Collected data
———
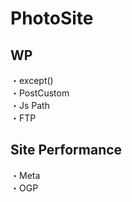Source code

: # PhotoSite  

## WP  
・except()                                          
・PostCustom  
・Js Path  
・FTP

## Site Performance
・Meta  
・OGP

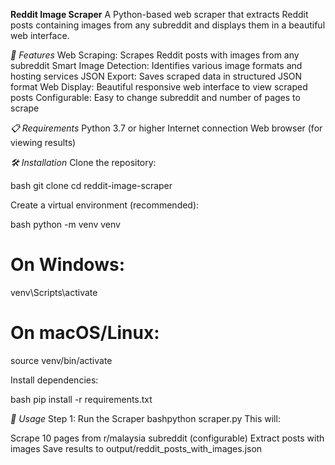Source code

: **Reddit Image Scraper**
A Python-based web scraper that extracts Reddit posts containing images from any subreddit and displays them in a beautiful web interface.

*🚀 Features*
Web Scraping: Scrapes Reddit posts with images from any subreddit
Smart Image Detection: Identifies various image formats and hosting services
JSON Export: Saves scraped data in structured JSON format
Web Display: Beautiful responsive web interface to view scraped posts
Configurable: Easy to change subreddit and number of pages to scrape

*📋 Requirements*
Python 3.7 or higher
Internet connection
Web browser (for viewing results)

*🛠️ Installation*
Clone the repository:

bash   git clone <your-repo-url>
   cd reddit-image-scraper

Create a virtual environment (recommended):

bash   python -m venv venv
   
   # On Windows:
   venv\Scripts\activate
   
   # On macOS/Linux:
   source venv/bin/activate

Install dependencies:

bash   pip install -r requirements.txt

*🚀 Usage*
Step 1: Run the Scraper
bashpython scraper.py
This will:

Scrape 10 pages from r/malaysia subreddit (configurable)
Extract posts with images
Save results to output/reddit_posts_with_images.json
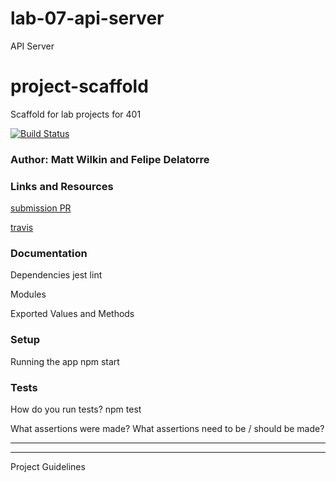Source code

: # lab-07-api-server
API Server
# project-scaffold
Scaffold for lab projects for 401

[![Build Status](https://www.travis-ci.com/mwilkin-401-advanced-javascript/lab-04.svg?branch=master)](https://www.travis-ci.com/mwilkin-401-advanced-javascript/lab-04)

### Author: Matt Wilkin and Felipe Delatorre

### Links and Resources
[submission PR](https://github.com/mwilkin-401-advanced-javascript/lab-04/pull/4)

[travis](https://www.travis-ci.com/mwilkin-401-advanced-javascript/lab-04)

### Documentation

Dependencies
jest
lint

Modules


Exported Values and Methods


### Setup

Running the app
npm start

### Tests
How do you run tests?
npm test

What assertions were made?
What assertions need to be / should be made?

_________________
_________________

Project Guidelines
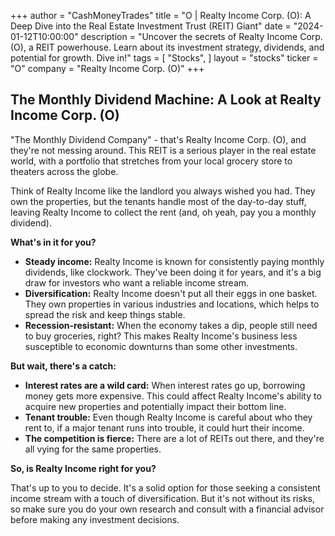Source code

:+++
author = "CashMoneyTrades"
title = "O |  Realty Income Corp. (O): A Deep Dive into the Real Estate Investment Trust (REIT) Giant"
date = "2024-01-12T10:00:00"
description = "Uncover the secrets of Realty Income Corp. (O), a REIT powerhouse.  Learn about its investment strategy, dividends, and potential for growth. Dive in!"
tags = [
"Stocks",
]
layout = "stocks"
ticker = "O"
company = "Realty Income Corp. (O)"
+++
        


## The Monthly Dividend Machine: A Look at Realty Income Corp. (O)

"The Monthly Dividend Company" - that's Realty Income Corp. (O), and they're not messing around. This REIT is a serious player in the real estate world, with a portfolio that stretches from your local grocery store to theaters across the globe. 

Think of Realty Income like the landlord you always wished you had.  They own the properties, but the tenants handle most of the day-to-day stuff, leaving Realty Income to collect the rent (and, oh yeah, pay you a monthly dividend). 

**What's in it for you?**

* **Steady income:**  Realty Income is known for consistently paying monthly dividends, like clockwork. They've been doing it for years, and it's a big draw for investors who want a reliable income stream. 
* **Diversification:**  Realty Income doesn't put all their eggs in one basket.  They own properties in various industries and locations, which helps to spread the risk and keep things stable.
* **Recession-resistant:** When the economy takes a dip, people still need to buy groceries, right?  This makes Realty Income's business less susceptible to economic downturns than some other investments. 

**But wait, there's a catch:**

* **Interest rates are a wild card:**  When interest rates go up, borrowing money gets more expensive. This could affect Realty Income's ability to acquire new properties and potentially impact their bottom line.
* **Tenant trouble:** Even though Realty Income is careful about who they rent to, if a major tenant runs into trouble, it could hurt their income.  
* **The competition is fierce:** There are a lot of REITs out there, and they're all vying for the same properties. 

**So, is Realty Income right for you?** 

That's up to you to decide.  It's a solid option for those seeking a consistent income stream with a touch of diversification. But it's not without its risks, so make sure you do your own research and consult with a financial advisor before making any investment decisions. 

        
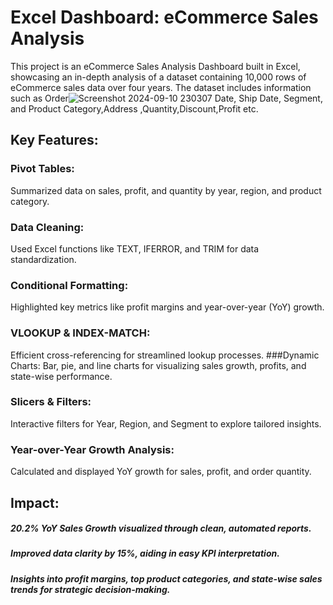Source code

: # Excel Dashboard: eCommerce Sales Analysis

This project is an eCommerce Sales Analysis Dashboard built in Excel, showcasing an in-depth analysis of a dataset containing 10,000 rows of eCommerce sales data over four years. The dataset includes information such as Order![Screenshot 2024-09-10 230307](https://github.com/user-attachments/assets/f3f6536f-22a7-4950-a42d-13311d3e1fd7)
 Date, Ship Date, Segment, and Product Category,Address ,Quantity,Discount,Profit etc.
## Key Features:
### Pivot Tables: 
Summarized data on sales, profit, and quantity by year, region, and product category.
### Data Cleaning:
 Used Excel functions like TEXT, IFERROR, and TRIM for data standardization.
### Conditional Formatting:
 Highlighted key metrics like profit margins and year-over-year (YoY) growth.
### VLOOKUP & INDEX-MATCH: 
Efficient cross-referencing for streamlined lookup processes.
###Dynamic Charts:
Bar, pie, and line charts for visualizing sales growth, profits, and state-wise performance.
### Slicers & Filters: 
Interactive filters for Year, Region, and Segment to explore tailored insights.
### Year-over-Year Growth Analysis: 
Calculated and displayed YoY growth for sales, profit, and order quantity.

## Impact:
##### 20.2% YoY Sales Growth visualized through clean, automated reports.
##### Improved data clarity by 15%, aiding in easy KPI interpretation.
#####  Insights into profit margins, top product categories, and state-wise sales trends for strategic decision-making.
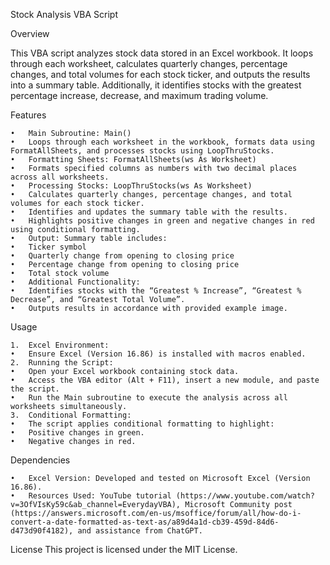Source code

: Stock Analysis VBA Script

Overview

This VBA script analyzes stock data stored in an Excel workbook. It loops through each worksheet, calculates quarterly changes, percentage changes, and total volumes for each stock ticker, and outputs the results into a summary table. Additionally, it identifies stocks with the greatest percentage increase, decrease, and maximum trading volume.

Features

	•	Main Subroutine: Main()
	•	Loops through each worksheet in the workbook, formats data using FormatAllSheets, and processes stocks using LoopThruStocks.
	•	Formatting Sheets: FormatAllSheets(ws As Worksheet)
	•	Formats specified columns as numbers with two decimal places across all worksheets.
	•	Processing Stocks: LoopThruStocks(ws As Worksheet)
	•	Calculates quarterly changes, percentage changes, and total volumes for each stock ticker.
	•	Identifies and updates the summary table with the results.
	•	Highlights positive changes in green and negative changes in red using conditional formatting.
	•	Output: Summary table includes:
	•	Ticker symbol
	•	Quarterly change from opening to closing price
	•	Percentage change from opening to closing price
	•	Total stock volume
	•	Additional Functionality:
	•	Identifies stocks with the “Greatest % Increase”, “Greatest % Decrease”, and “Greatest Total Volume”.
	•	Outputs results in accordance with provided example image.

Usage

	1.	Excel Environment:
	•	Ensure Excel (Version 16.86) is installed with macros enabled.
	2.	Running the Script:
	•	Open your Excel workbook containing stock data.
	•	Access the VBA editor (Alt + F11), insert a new module, and paste the script.
	•	Run the Main subroutine to execute the analysis across all worksheets simultaneously.
	3.	Conditional Formatting:
	•	The script applies conditional formatting to highlight:
	•	Positive changes in green.
	•	Negative changes in red.


Dependencies

	•	Excel Version: Developed and tested on Microsoft Excel (Version 16.86).
	•	Resources Used: YouTube tutorial (https://www.youtube.com/watch?v=3OfVIsKy59c&ab_channel=EverydayVBA), Microsoft Community post (https://answers.microsoft.com/en-us/msoffice/forum/all/how-do-i-convert-a-date-formatted-as-text-as/a89d4a1d-cb39-459d-84d6-d473d90f4182), and assistance from ChatGPT.

License
This project is licensed under the MIT License.
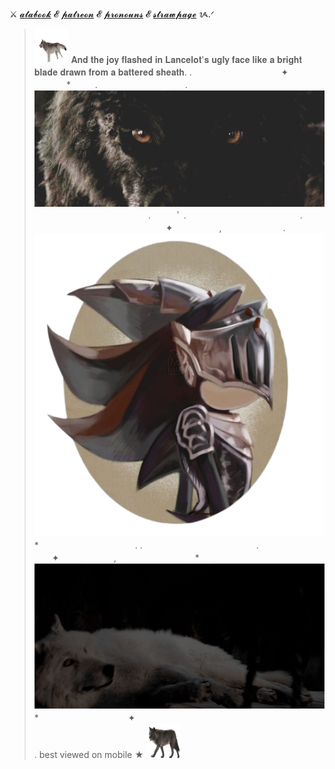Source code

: ⚔️ [𝓪𝓽𝓪𝓫𝓸𝓸𝓴](https://probablyyakov.atabook.org/) 𝓔 [𝓹𝓪𝓽𝓻𝓮𝓸𝓷](https://www.patreon.com/c/KNlGHTOFTHELAKE) 𝓔 [𝓹𝓻𝓸𝓷𝓸𝓾𝓷𝓼](https://pronouns.cc/@knightofthelake) 𝓔 [𝓼𝓽𝓻𝓪𝔀𝓹𝓪𝓰𝓮](https://knlghtofthelake.straw.page/) ᝰ.ᐟ



>  <img src="2363559_884a9.gif" 
 width="55" height="55">
> 𝐀𝐧𝐝 𝐭𝐡𝐞 𝐣𝐨𝐲 𝐟𝐥𝐚𝐬𝐡𝐞𝐝 𝐢𝐧 𝐋𝐚𝐧𝐜𝐞𝐥𝐨𝐭'𝐬 𝐮𝐠𝐥𝐲 𝐟𝐚𝐜𝐞 𝐥𝐢𝐤𝐞 𝐚 𝐛𝐫𝐢𝐠𝐡𝐭 𝐛𝐥𝐚𝐝𝐞 𝐝𝐫𝐚𝐰𝐧 𝐟𝐫𝐨𝐦 𝐚 𝐛𝐚𝐭𝐭𝐞𝐫𝐞𝐝 𝐬𝐡𝐞𝐚𝐭𝐡.
.　　　　　　　　⠀⠀⠀✦ ⠀ ⠀　　　　　　　　　　　　　　⠀⠀⠀⠀⠀* ⠀⠀       ⠀.　　　　　　　　　　. 
![jorking off rn](83d698a79815d3886067062279f2c535.gif)　　　　　　　　　　　　　.　　　ﾟ .　　　　　　　　　　　　　. 　　　　　　　　　　　　　　　✦ 　　　　　,　　　　　　　.
![goes insane](Untitled104_20250919222914_2-removebg-preview.png)
>　　　　　　*　　　　　　　　　　　.
>.　　　　　　　　　　　　　. 　　✦⠀　   　　　,　　　　　　　　　*
![tung tung tung sahur](f1edfd8e109b244610689d459902319f.gif)
　　　　　　*⠀　　⠀  　　　　　⠀✦⠀　
　　　　　　　　　　　　　　　　　　　　　　.
best viewed on mobile ★ <img src="lobo-03.gif" width="55" height="55">

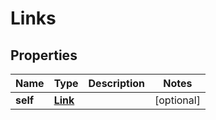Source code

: 
# Links

## Properties
Name | Type | Description | Notes
------------ | ------------- | ------------- | -------------
**self** | [**Link**](Link.md) |  |  [optional]



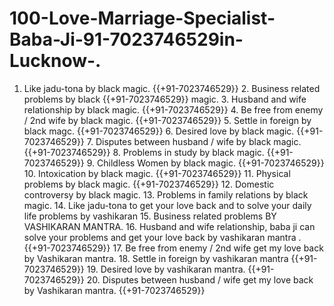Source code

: # 100-Love-Marriage-Specialist-Baba-Ji-91-7023746529in-Lucknow-.
 1. Like jadu-tona by black magic. {{+91-7023746529}}  2. Business related problems by black {{+91-7023746529}}  magic. 3. Husband and wife relationship by black magic. {{+91-7023746529}}  4. Be free from enemy / 2nd wife by black magic. {{+91-7023746529}}  5. Settle in foreign by black magc. {{+91-7023746529}}  6. Desired love by black magic. {{+91-7023746529}}  7. Disputes between husband / wife by black magic. {{+91-7023746529}}  8. Problems in study by black magic. {{+91-7023746529}}  9. Childless Women by black magic. {{+91-7023746529}}  10. Intoxication by black magic. {{+91-7023746529}}  11. Physical problems by black magic. {{+91-7023746529}}  12. Domestic controversy by black magic. 13. Problems in family relations by black magic. 14. Like jadu-tona to get your love back and to solve your daily life problems by vashikaran 15. Business related problems BY VASHIKARAN MANTRA. 16. Husband and wife relationship, baba ji can solve your problems and get your love back by vashikaran mantra . {{+91-7023746529}}  17. Be free from enemy / 2nd wife get my love back by Vashikaran mantra. 18. Settle in foreign by vashikaran mantra {{+91-7023746529}}  19. Desired love by vashikaran mantra. {{+91-7023746529}}  20. Disputes between husband / wife get my love back by Vashikaran mantra. {{+91-7023746529}}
———
PROBLEM DESCRIPTION:
One number answers this exercise: the count of lines above in which the word "advanced" appears.

EXPECTED ANSWER:
3